Does your child cradle their dolls on the left?
A new research now says that children who carry their dolls in their left arms have better cognitive abilities and social skills.
According to scientists, we use the right side of our brains to process information about faces. This makes the left side of our field of vision optimal for perceiving faces.
Scientists had previously discovered that most humans favour the left side for holding babies.
Now, new research conducted in the UK suggests that children that tend to hold their dolls on this side are also sharper and socialise better.

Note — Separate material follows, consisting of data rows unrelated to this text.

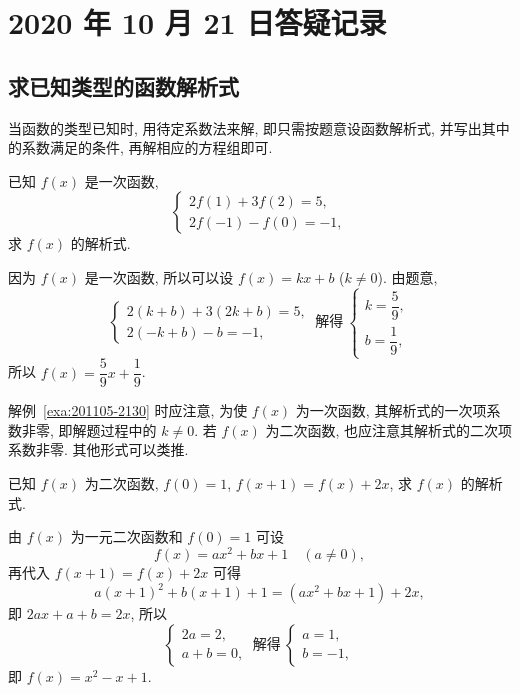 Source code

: \section{2020 年 10 月 21 日答疑记录}

\subsection{求已知类型的函数解析式}

当函数的类型已知时, 用待定系数法来解, 即只需按题意设函数解析式, 并写出其中的系数满足的条件, 再解相应的方程组即可.

\begin{example}\label{exa:201105-2130}
    已知 $f(x)$ 是一次函数, 
    \[\left\{\!\!\begin{array}{l}
        2f(1)+3f(2)=5,\\
        2f(-1)-f(0)=-1,
      \end{array}\right.\]
    求 $f(x)$ 的解析式.
\end{example}
\begin{solution}
    因为 $f(x)$ 是一次函数, 所以可以设 $f(x)=kx+b$ ($k\neq 0$). 由题意,
    \[\left\{\!\!\begin{array}{l}
        2(k+b)+3(2k+b)=5,\\
        2(-k+b)-b=-1,
      \end{array}\right.\ \text{解得}\ 
      \left\{\!\!\begin{array}{l}
        k=\dfrac59,\\[3pt]
        b=\dfrac19,
      \end{array}\right.\]
    所以 $f(x)=\dfrac59 x+ \dfrac19$.
\end{solution}

解例~\ref{exa:201105-2130} 时应注意, 为使 $f(x)$ 为一次函数, 其解析式的一次项系数非零, 即解题过程中的 $k\neq0$. 若 $f(x)$ 为二次函数, 也应注意其解析式的二次项系数非零. 其他形式可以类推.

\begin{example}\label{exa:201105-2140}
    已知 $f(x)$ 为二次函数, $f(0)=1$, $f(x+1)=f(x)+2x$, 求 $f(x)$ 的解析式.
\end{example}
\begin{solution}
    由 $f(x)$ 为一元二次函数和 $f(0)=1$ 可设 
    \[f(x)=ax^2+bx+1\quad (a\neq 0),\]
    再代入 $f(x+1)=f(x)+2x$ 可得
    \[a(x+1)^2+b(x+1)+1=(ax^2+bx+1)+2x,\]
    即 $2ax+a+b=2x$, 所以
    \[\left\{\!\!\begin{array}{l}
        2a=2,\\
        a+b=0,
      \end{array}\right.\ \text{解得}\ 
      \left\{\!\!\begin{array}{l}
        a=1,\\
        b=-1,
      \end{array}\right.\]
    即 $f(x)= x^2-x+1$.
\end{solution}

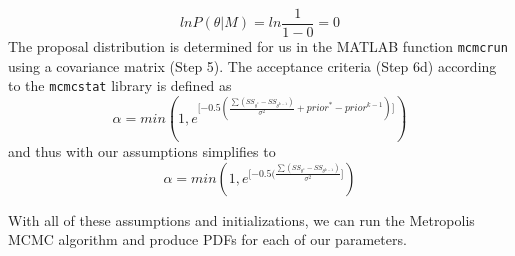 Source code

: \begin{equation} \label{eq:14mcmc}
lnP(\theta|M) = ln\frac{1}{1-0} = 0
\end{equation}
The proposal distribution is determined for us in the MATLAB function \texttt{mcmcrun} using a covariance matrix (Step 5). The acceptance criteria (Step 6d) according to the \texttt{mcmcstat} library is defined as
\begin{equation} \label{eq:15mcmc}
\alpha = min(1, e^{ \lbrack {-0.5(\frac{\sum (SS_{\theta^*}-SS_{\theta^{k-1}})}{\sigma^2} + prior^*-prior^{k-1})} \rbrack})
\end{equation}
and thus with our assumptions simplifies to 
\begin{equation} \label{eq:16mcmc}
\alpha = min(1, e^{[ {-0.5(\frac{\sum (SS_{\theta^*}-SS_{\theta^{k-1}})}{\sigma^2}]}})
\end{equation}

With all of these assumptions and initializations, we can run the Metropolis MCMC algorithm and produce PDFs for each of our parameters. 
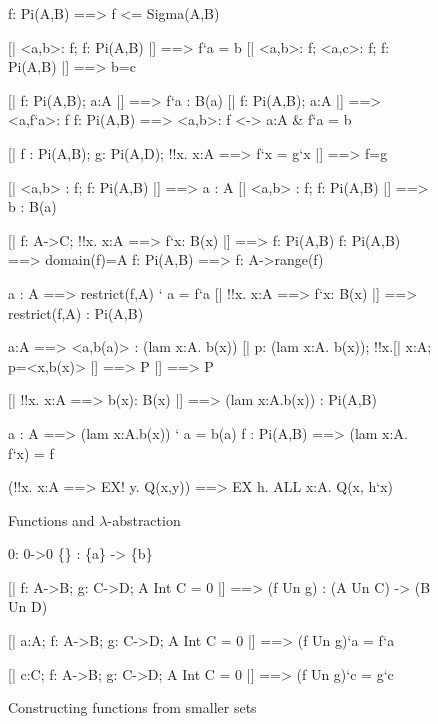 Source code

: \begin{figure}
\begin{ttbox}
      f: Pi(A,B) ==> f <= Sigma(A,B)

  [| <a,b>: f;  f: Pi(A,B) |] ==> f`a = b
 [| <a,b>: f;  <a,c>: f;  f: Pi(A,B) |] ==> b=c

      [| f: Pi(A,B);  a:A |] ==> f`a : B(a)
      [| f: Pi(A,B);  a:A |] ==> <a,f`a>: f
       f: Pi(A,B) ==> <a,b>: f <-> a:A & f`a = b

   [| f : Pi(A,B);  g: Pi(A,D);
                   !!x. x:A ==> f`x = g`x     |] ==> f=g

     [| <a,b> : f;  f: Pi(A,B) |] ==> a : A
      [| <a,b> : f;  f: Pi(A,B) |] ==> b : B(a)

         [| f: A->C;  !!x. x:A ==> f`x: B(x) |] ==> f: Pi(A,B)
   f: Pi(A,B) ==> domain(f)=A
    f: Pi(A,B) ==> f: A->range(f)

   a : A ==> restrict(f,A) ` a = f`a
   [| !!x. x:A ==> f`x: B(x) |] ==> 
                restrict(f,A) : Pi(A,B)

       a:A ==> <a,b(a)> : (lam x:A. b(x))
       [| p: (lam x:A. b(x));  !!x.[| x:A; p=<x,b(x)> |] ==> P 
           |] ==>  P

   [| !!x. x:A ==> b(x): B(x) |] ==> (lam x:A.b(x)) : Pi(A,B)

       a : A ==> (lam x:A.b(x)) ` a = b(a)
        f : Pi(A,B) ==> (lam x:A. f`x) = f

   (!!x. x:A ==> EX! y. Q(x,y)) ==> EX h. ALL x:A. Q(x, h`x)
\end{ttbox}
\caption{Functions and $\lambda$-abstraction} \label{ZF-func1}
\end{figure}


\begin{figure}
\begin{ttbox}
            0: 0->0
           \{<a,b>\} : \{a\} -> \{b\}

      [| f: A->B;  g: C->D;  A Int C = 0  |] ==>  
                     (f Un g) : (A Un C) -> (B Un D)

  [| a:A;  f: A->B;  g: C->D;  A Int C = 0 |] ==>  
                     (f Un g)`a = f`a

  [| c:C;  f: A->B;  g: C->D;  A Int C = 0 |] ==>  
                     (f Un g)`c = g`c
\end{ttbox}
\caption{Constructing functions from smaller sets} \label{ZF-func2}
\end{figure}


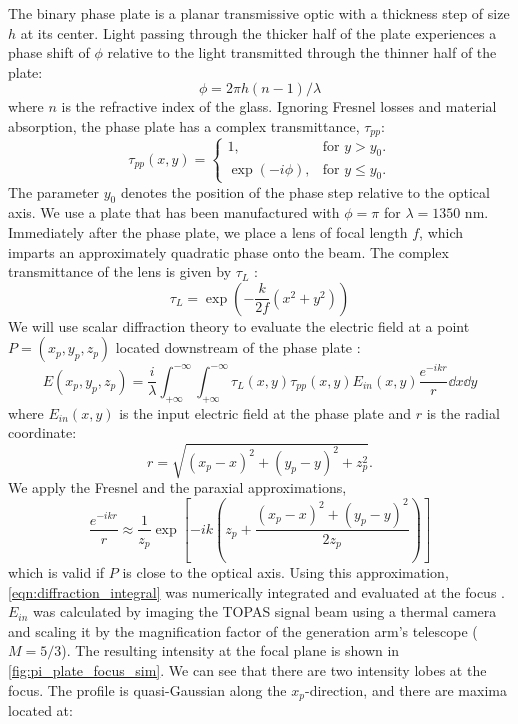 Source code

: The binary phase plate is a planar transmissive optic with a thickness step of size $h$ at its center. Light passing through the thicker half of the plate experiences a phase shift of $\phi$ relative to the light transmitted through the thinner half of the plate:
\begin{equation}
\phi = 2 \pi h (n-1)/\lambda
\end{equation}
where $n$ is the refractive index of the glass. Ignoring Fresnel losses and material absorption, the phase plate has a complex transmittance, $\tau_{pp}$:
\begin{equation}
\tau_{pp} (x, y) =  \begin{cases}
1, & \textrm{for $y > y_0$}.\\
\exp (-i \phi), & \textrm{for $y \le y_0$}.
\end{cases}
\label{eqn:phase-plate-transmission}
\end{equation}
The parameter $y_0$ denotes the position of the phase step relative to the optical axis. We use a plate that has been manufactured with $\phi=\pi$ for $\lambda = 1350 \textrm{ nm}$. Immediately after the phase plate, we place a lens of focal length $f$, which imparts an approximately quadratic phase onto the beam. The complex transmittance of the lens is given by $\tau_L$ \cite{goodmanIntroductionFourierOptics1996}:
\begin{equation}
\tau_L = \exp \left( - \frac{k}{2 f} (x^2 + y^2) \right)
\label{eqn:complex_transmittance_lens}
\end{equation}
We will use scalar diffraction theory to evaluate the electric field at a point $P=(x_p, y_p, z_p)$ located downstream of the phase plate \cite{passillySimpleInterferometricTechnique2005}:
\begin{equation}
E(x_p, y_p, z_p) = \frac{i}{\lambda} \int_{+ \infty}^{- \infty} \int_{+ \infty}^{- \infty} \tau_{L} (x,y) \tau_{pp} (x,y) E_{in} (x,y) \frac{e^{-i k r}}{r} \dd{x} \dd{y}
\label{eqn:diffraction_integral}
\end{equation}
where $E_{in}(x,y)$ is the input electric field at the phase plate and $r$ is the radial coordinate:
$$
r = \sqrt{(x_p-x)^2 + (y_p-y)^2 + z_p^2}.
$$
We apply the Fresnel and the paraxial approximations,
\begin{equation}
\frac{e^{-i k r}}{r} \approx \frac{1}{z_p} \exp \left[-ik \left(z_p + \frac{(x_p-x)^2 + (y_p-y)^2}{2z_p} \right) \right]
\label{eqn:fresnel_paraxial_approx}
\end{equation}
which is valid if $P$ is close to the optical axis. Using this approximation, \cref{eqn:diffraction_integral} was numerically integrated and evaluated at the focus \cite{vdovinLightPipesPython}. $E_{in}$ was calculated by imaging the TOPAS signal beam using a thermal camera and scaling it by the magnification factor of the generation arm's telescope (${M=5/3}$). The resulting intensity at the focal plane is shown in \cref{fig:pi_plate_focus_sim}. We can see that there are two intensity lobes at the focus. The profile is quasi-Gaussian along the $x_p$-direction, and there are maxima located at:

According to studies, the neural ‘wiring’ that connects the eyes and brains is crossed, so to speak, so that visual information that we take in on the left is fed into and processed by the right hemisphere of the brain.
Adults process words in the brain's left hemisphere and faces in the right one, so if we can we tend to keep people to the left to expedite the way we take in info about their images
While some research has suggested that young children's brains do not separate facial processing, in fact still use the left side of the brain to understand words, the new study, from the University of London, suggests otherwise.
The scientists found that the children recognised even a rudimentary drawing - consisting of three dots - as a face.
When the children were given a blank pillow, they did not cradle it, like one would cradle a baby, but three dots were drawn on the pillow, they saw it as a face and cradled the 'baby.'
Speaking about it, Dr Gilliam Forrester, one of the study author said the ‘left cradling bias’ phenomenon is pervasive across the animal kingdom and found in species as different as gorillas and flying foxes,.
Dr Forrester added, “Keeping a baby in the carer's left visual field allows for more efficiently monitoring of the baby’s wellbeing.”
Regardless of which hand was dominant, some children would cradle the pillow doll in their left arms while others held it to the right.
Children who cradled it on the left, giving them the optimal position for facial processing, performed better than the right-holding children on a series of mental and social tasks the researchers gave them.
The same patterns emerged when the scientists gave the children an actual baby doll, too.
Children who held their dolls on the left also tended to follow instructions better and have a higher desire to do as they were told, suggesting that their social skills were better.